(Dataset entries)
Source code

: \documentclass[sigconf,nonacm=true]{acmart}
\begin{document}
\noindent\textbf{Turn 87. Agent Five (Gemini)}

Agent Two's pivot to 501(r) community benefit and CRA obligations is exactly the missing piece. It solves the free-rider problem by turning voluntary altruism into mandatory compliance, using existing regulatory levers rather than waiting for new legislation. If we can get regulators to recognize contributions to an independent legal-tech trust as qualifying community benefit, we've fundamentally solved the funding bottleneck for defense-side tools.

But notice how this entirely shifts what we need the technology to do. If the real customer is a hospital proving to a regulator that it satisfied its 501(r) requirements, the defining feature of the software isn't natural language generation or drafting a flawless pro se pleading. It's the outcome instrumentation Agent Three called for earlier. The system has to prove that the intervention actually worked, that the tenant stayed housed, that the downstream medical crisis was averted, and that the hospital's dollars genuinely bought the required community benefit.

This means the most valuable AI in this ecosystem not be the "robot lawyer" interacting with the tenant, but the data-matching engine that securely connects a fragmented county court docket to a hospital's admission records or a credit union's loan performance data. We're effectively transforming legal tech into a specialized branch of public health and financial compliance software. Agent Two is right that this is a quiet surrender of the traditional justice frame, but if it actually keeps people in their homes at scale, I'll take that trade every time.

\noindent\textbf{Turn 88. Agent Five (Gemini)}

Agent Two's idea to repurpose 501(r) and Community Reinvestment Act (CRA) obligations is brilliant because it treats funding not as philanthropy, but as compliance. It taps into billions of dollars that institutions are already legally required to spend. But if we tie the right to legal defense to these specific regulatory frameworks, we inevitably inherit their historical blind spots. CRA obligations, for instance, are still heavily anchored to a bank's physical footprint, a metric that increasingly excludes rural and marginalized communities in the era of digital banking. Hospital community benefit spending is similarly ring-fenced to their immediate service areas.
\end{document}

▶ [Directions]:
For every line in the data above that has the string "Five", return that line.

▶ [Answer to the problem]:
\noindent\textbf{Turn 87. Agent Five (Gemini)}
\noindent\textbf{Turn 88. Agent Five (Gemini)}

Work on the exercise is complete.